Connect with us

illegal immigration

Biden And Red States Are On Immigration Collision Course Heading For Supreme Court

Published

8 minute read

From the Daily Caller News Foundation

By JASON HOPKINS

 

The Biden administration is currently waging a legal campaign against Republican-led states, arguing their laws that effectively restrict illegal immigration are unconstitutional.

The Department of Justice has so far filed lawsuits against three different states for enacting laws that largely empower police to enforce immigration rules. However, these state leaders, in the backdrop of an unprecedented border crisis, say they have no choice but to take up the issue themselves because the Biden administration won’t — and other Republican states may soon follow suit.

Texas, Iowa, and Oklahoma have all signed similar bills into law in recent months that make it a state crime to be an illegal immigrant. Texas Senate Bill 4, Iowa Senate File 2340, and Oklahoma House Bill 4156 empower their law enforcement to arrest illegal immigrants and bestow various penalties for unlawful presence in the country.

“Due to the abdication of this administration’s duty to enforce the law, states are trying to protect themselves,” Matt Crapo, a senior attorney with the Immigration Reform Law Institute, explained to the Daily Caller News Foundation. “They are trying to do so by mirroring federal law, enforcing the same type of laws if this administration was enforcing the law.”

The Biden administration, however, argues these laws are unconstitutional as they intrude on the federal government’s sole authority to enforce immigration law.

Whether or not these states can enforce their laws will likely depend on the Supreme Court. The law passed in Texas, the first of the three to take up this approach, will likely end up back into the nation’s highest court.

The Immigration Reform Law Institute, a legal organization that supports stricter immigration enforcement, filed an amicus brief in the Fifth Circuit Court of Appeals in support of Texas SB4. Crapo said his organization plans to file similar briefs supporting the Iowa and Oklahoma bills once those states file in opposition to preliminary injunctions imposed by federal courts.

IRLI argued in its Texas brief that, while SB4 “parallels” similar federal immigration offenses, the law does not interfere with the federal government’s power to decide which classes of aliens are admissible or removable.
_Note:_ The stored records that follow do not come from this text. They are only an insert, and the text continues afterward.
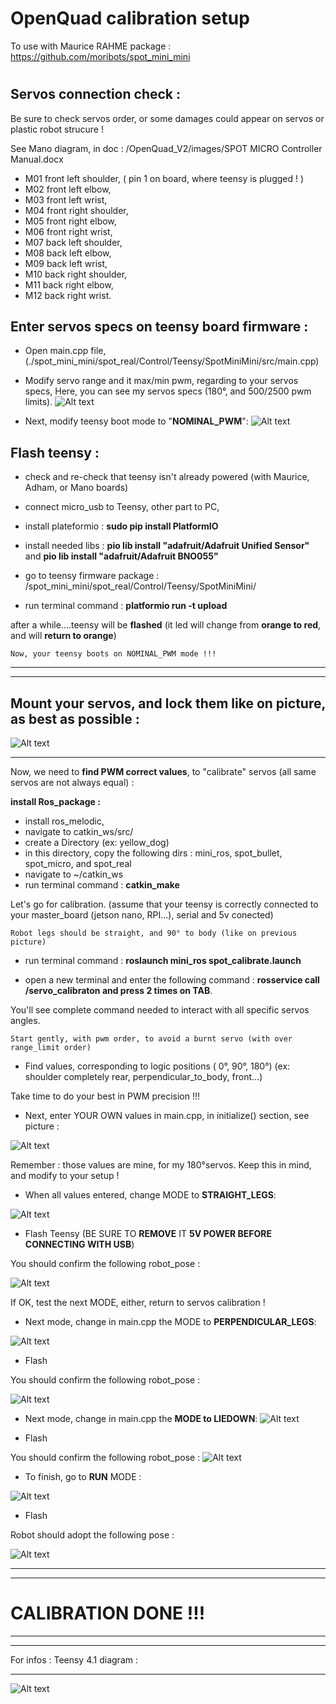 # OpenQuad calibration setup
To use with Maurice RAHME package : https://github.com/moribots/spot_mini_mini
#

Servos connection check :
------------------------------
Be sure to check servos order, or some damages could appear on servos or plastic robot strucure !

 See Mano diagram, in doc : /OpenQuad_V2/images/SPOT MICRO Controller Manual.docx


- M01 front left shoulder, ( pin 1 on board, where teensy is plugged ! )
- M02 front left elbow,
- M03 front left wrist,
- M04 front right shoulder,
- M05 front right elbow,
- M06 front right wrist,
- M07 back left shoulder,
- M08 back left elbow,
- M09 back left wrist,
- M10 back right shoulder,
- M11 back right elbow,
- M12 back right wrist.

 
Enter servos specs on teensy board firmware :
------------------

- Open main.cpp file, (./spot_mini_mini/spot_real/Control/Teensy/SpotMiniMini/src/main.cpp)

- Modify servo range and it max/min pwm, regarding to your servos specs,
Here, you can see my servos specs (180°, and 500/2500 pwm limits).
![Alt text](/OpenQuad_V2/images/main_servo_specs.png?raw=true "Openquad")


- Next, modify teensy boot mode to "**NOMINAL_PWM**": 
![Alt text](/OpenQuad_V2/images/main_nominal.png?raw=true "Openquad")


Flash teensy :
------------------

- check and re-check that teensy isn't already powered (with Maurice, Adham, or Mano boards)
- connect micro_usb to Teensy, other part to PC,
- install plateformio : **sudo pip install PlatformIO**
- install needed libs : **pio lib install "adafruit/Adafruit Unified Sensor"**   and   **pio lib install "adafruit/Adafruit BNO055"**
	
- go to teensy firmware package : /spot_mini_mini/spot_real/Control/Teensy/SpotMiniMini/
- run terminal command : **platformio run -t upload**

after a while....teensy will be **flashed** (it led will change from **orange to red**, and will **return to orange**)

	Now, your teensy boots on NOMINAL_PWM mode !!!

------------------
------------------

Mount your servos, and lock them like on picture, as best as possible :
------------------

![Alt text](/OpenQuad_V2/images/straight_pose.png?raw=true "Openquad")


------------------



Now, we need to **find PWM correct values**, to "calibrate" servos (all same servos are not always equal) :

**install Ros_package :**

- install ros_melodic,
- navigate to catkin_ws/src/
- create a Directory (ex: yellow_dog)
- in this directory, copy the following dirs : mini_ros, spot_bullet, spot_micro, and spot_real
- navigate to ~/catkin_ws
- run terminal command : **catkin_make**

Let's go for calibration. (assume that your teensy is correctly connected to your master_board (jetson nano, RPI...), serial and 5v conected)

	Robot legs should be straight, and 90° to body (like on previous picture)

- run terminal command : **roslaunch mini_ros spot_calibrate.launch**

- open a new terminal and enter the following command : **rosservice call /servo_calibraton   and press 2 times on TAB**.

You'll see complete command needed to interact with all specific servos angles.


	Start gently, with pwm order, to avoid a burnt servo (with over range_limit order)

- Find values, corresponding to logic positions ( 0°, 90°, 180°) (ex: shoulder completely rear, perpendicular_to_body, front...)

Take time to do your best in PWM precision !!!

- Next, enter YOUR OWN values in main.cpp, in initialize() section, see picture :

![Alt text](/OpenQuad_V2/images/main_initialize.png?raw=true "Openquad")


Remember : those values are mine, for my 180°servos. Keep this in mind, and modify to your setup !

- When all values entered, change MODE to **STRAIGHT_LEGS**:

![Alt text](/OpenQuad_V2/images/main_straight.png?raw=true "Openquad")

- Flash Teensy (BE SURE TO **REMOVE** IT **5V POWER  BEFORE CONNECTING WITH USB**)

You should confirm the following robot_pose :

![Alt text](/OpenQuad_V2/images/straight_pose.png?raw=true "Openquad")

If OK, test the next MODE, either, return to servos calibration !


- Next mode, change in main.cpp the MODE to **PERPENDICULAR_LEGS**:

![Alt text](/OpenQuad_V2/images/main_perpendicular.png?raw=true "Openquad")

- Flash

You should confirm the following robot_pose :

![Alt text](/OpenQuad_V2/images/perpendicular_pose.png?raw=true "Openquad")



- Next mode, change in main.cpp the **MODE to LIEDOWN**:
![Alt text](/OpenQuad_V2/images/main_liedown.png?raw=true "Openquad")

- Flash

You should confirm the following robot_pose :
![Alt text](/OpenQuad_V2/images/liedown_pose.png?raw=true "Openquad")



- To finish, go to **RUN** MODE :

![Alt text](/OpenQuad_V2/images/main_run.png?raw=true "Openquad")

- Flash

Robot should adopt the following pose :

![Alt text](/OpenQuad_V2/images/run_pose.png?raw=true "Openquad")

------------------
------------------

# CALIBRATION DONE !!!

------------------
------------------


For infos : Teensy 4.1 diagram :

	
------------------


![Alt text](/OpenQuad_V2/images/teensy41.png?raw=true "Openquad")

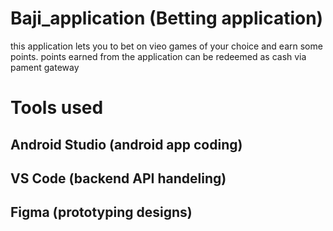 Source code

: # Baji_application (Betting application)
this application lets you to bet on vieo games of your choice and earn some points.
points earned from the application can be redeemed as cash via pament gateway

# Tools used
## Android Studio (android app coding)
## VS Code (backend API handeling)
## Figma (prototyping designs)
However, not all legal experts agree the Texas law adheres to the Constitution.

“SB4 is cruel, inhumane, and clearly unconstitutional,” Kate Melloy Goettelsenior legal director at the American Immigration Council, said in March statement. “All these bills could result in significant civil rights abuses, leading to widespread arrests and deportations by state actors without key federal protections.”

“Our hope is that SB4 is ultimately blocked in court; otherwise, this sets a disastrous precedent,” Goettel continued.

Immigration experts aren’t sure how the Supreme Court will ultimately rule.

“It’s sort of an open question as to whether the Supreme Court is going to allow Texas to criminalize illegal entry into Texas,” Art Arthur of the Center for Immigration Studies said to the DCNF, noting how this case is fundamentally different than the lawsuit against a 2010 Arizona law that criminalized illegal immigration status, but was largely struck down. “Texas’ argument is ‘look, the federal government doesn’t completely occupy the field with respect to this crime because trespassing is an essential state crime and this is basically a trespassing offense.’”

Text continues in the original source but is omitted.